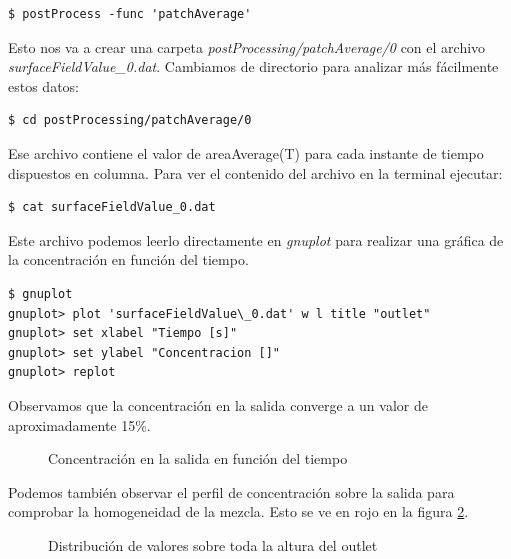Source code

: \documentclass{article}
\begin{document}
\begin{lstlisting}
$ postProcess -func 'patchAverage'
\end{lstlisting}

Esto nos va a crear una carpeta \textit{postProcessing/patchAverage/0} con el archivo \textit{surfaceFieldValue\_0.dat}. Cambiamos de directorio para analizar más fácilmente estos datos:
\begin{lstlisting}
$ cd postProcessing/patchAverage/0
\end{lstlisting}

Ese archivo contiene el valor de areaAverage(T) para cada instante de tiempo dispuestos en columna. Para ver el contenido del archivo en la terminal ejecutar:
\begin{lstlisting}
$ cat surfaceFieldValue_0.dat
\end{lstlisting}

Este archivo podemos leerlo directamente en \textit{gnuplot} para realizar una gráfica de la concentración en función del tiempo.

\begin{lstlisting}
$ gnuplot
gnuplot> plot 'surfaceFieldValue\_0.dat' w l title "outlet"
gnuplot> set xlabel "Tiempo [s]"
gnuplot> set ylabel "Concentracion []"
gnuplot> replot
\end{lstlisting}

Observamos que la concentración en la salida converge a un valor de aproximadamente 15\%.

\newpage
\begin{figure}[h!]
\centering
\caption{Concentración en la salida en función del tiempo}
\label{fig:curva_conc}
\end{figure}

Podemos también observar el perfil de concentración sobre la salida para comprobar la homogeneidad de la mezcla. Esto se ve en rojo en la figura \ref{fig:curvas_outlet}.

\begin{figure}[h!]
	\centering
	\caption{Distribución de valores sobre toda la altura del outlet}
	\label{fig:curvas_outlet}
\end{figure}

\end{document}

* **Task objective**:
In the material above, how many lines include the word "caption"? Answer with the number only.

* **Completed exercise**:
2